The spacious 1 to 3 bedroom properties, all of which are either duplex or triplex, have been designed as evocative, theatrical ateliers. Ranging between 111 to 232 square metres, they prioritises original features such as steel frame-work inspired by the belle-epoque style of Gustave Eiffel. “Living here, you will feel like you are really living somewhere special, somewhere unique in the world”, shares Julien. Hand-in-hand with the preservation of the cultural heritage, state-of-the-art facilities are set to include a robot-run parking technology x, where owners can call their car up using a magnetic key, or schedule its delivery through an app so it will be waiting for them as they arrive. “There was no way we could put a garage under the building and jeopardise the foundations, so this was a solution that enabled us to offer an even better quality of service to the residents. “

While the apartments are set to be amongst the most stylish and unique in the city, when it comes to the restaurant, Jorge and Julien are adamant to keep the offering affordable and available to everyone. “We are talking to a number of different Portuguese chefs at the moment to partner with. We have had interest from well-known international restaurant groups and individuals wanting to do something, but that wouldn’t be in line with the soul of the building. The experience has to make sense to the property: we want to offer €10 lunch menus and then a more elaborate dinner menu. The Odeon was never exclusive – it was treasured by the public and should stay the same way”.

To begin to bring life back to the grand-old dame, Odeon Properties recently partnered with hospitality company Silver Spoon for a series of pop-up events to celebrate the building and its transformation. “The owners almost cried when they saw it.  For us, it’s not about real estate, but about celebrating and honouring this piece of history’. A boutique agency, its an approach the pair take to all of their residential developments, choosing to take on just one project at a time and focus on making it something special.
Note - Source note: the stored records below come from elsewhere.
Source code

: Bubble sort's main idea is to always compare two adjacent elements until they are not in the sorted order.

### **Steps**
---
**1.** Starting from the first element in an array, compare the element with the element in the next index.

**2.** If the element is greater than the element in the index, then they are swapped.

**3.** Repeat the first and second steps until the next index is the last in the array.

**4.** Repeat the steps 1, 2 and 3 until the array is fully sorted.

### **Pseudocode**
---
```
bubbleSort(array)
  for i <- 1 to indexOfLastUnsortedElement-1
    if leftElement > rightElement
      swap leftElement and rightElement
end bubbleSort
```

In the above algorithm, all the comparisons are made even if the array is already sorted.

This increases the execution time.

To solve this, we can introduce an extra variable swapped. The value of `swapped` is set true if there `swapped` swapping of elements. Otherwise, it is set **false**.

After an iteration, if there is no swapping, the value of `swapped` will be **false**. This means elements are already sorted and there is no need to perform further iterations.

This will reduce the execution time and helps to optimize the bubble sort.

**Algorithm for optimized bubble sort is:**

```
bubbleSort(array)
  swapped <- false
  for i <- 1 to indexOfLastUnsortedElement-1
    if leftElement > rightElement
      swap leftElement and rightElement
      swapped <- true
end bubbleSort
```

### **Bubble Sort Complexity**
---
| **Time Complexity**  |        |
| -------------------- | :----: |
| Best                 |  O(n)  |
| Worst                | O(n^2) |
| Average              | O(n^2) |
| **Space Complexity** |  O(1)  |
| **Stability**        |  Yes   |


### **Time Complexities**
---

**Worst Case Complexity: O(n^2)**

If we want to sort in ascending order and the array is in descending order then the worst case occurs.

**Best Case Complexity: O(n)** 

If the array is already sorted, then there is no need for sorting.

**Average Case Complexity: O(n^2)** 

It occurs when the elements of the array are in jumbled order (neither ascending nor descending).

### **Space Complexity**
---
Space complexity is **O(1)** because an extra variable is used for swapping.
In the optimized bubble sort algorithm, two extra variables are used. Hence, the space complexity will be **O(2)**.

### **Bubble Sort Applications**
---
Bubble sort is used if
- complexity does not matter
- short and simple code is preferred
Previous projects include São Bento, Flores 45 and Ferragial 29.

“Now is a really exciting time to be in Lisbon, to see its rebirth and watch lots of places and properties coming back to life.  Our job is to make sure that what we do is stunning and captures the soul rather than just ticking boxes and doing things quickly.  In some cities, this approach to regeneration has come at a serious cost, with places losing a sense of what made them special in the first place.  This is the last thing we want for Lisbon. I believe the approach to development has to be sustainable, so that it enhances the city without changing it all over a generation.”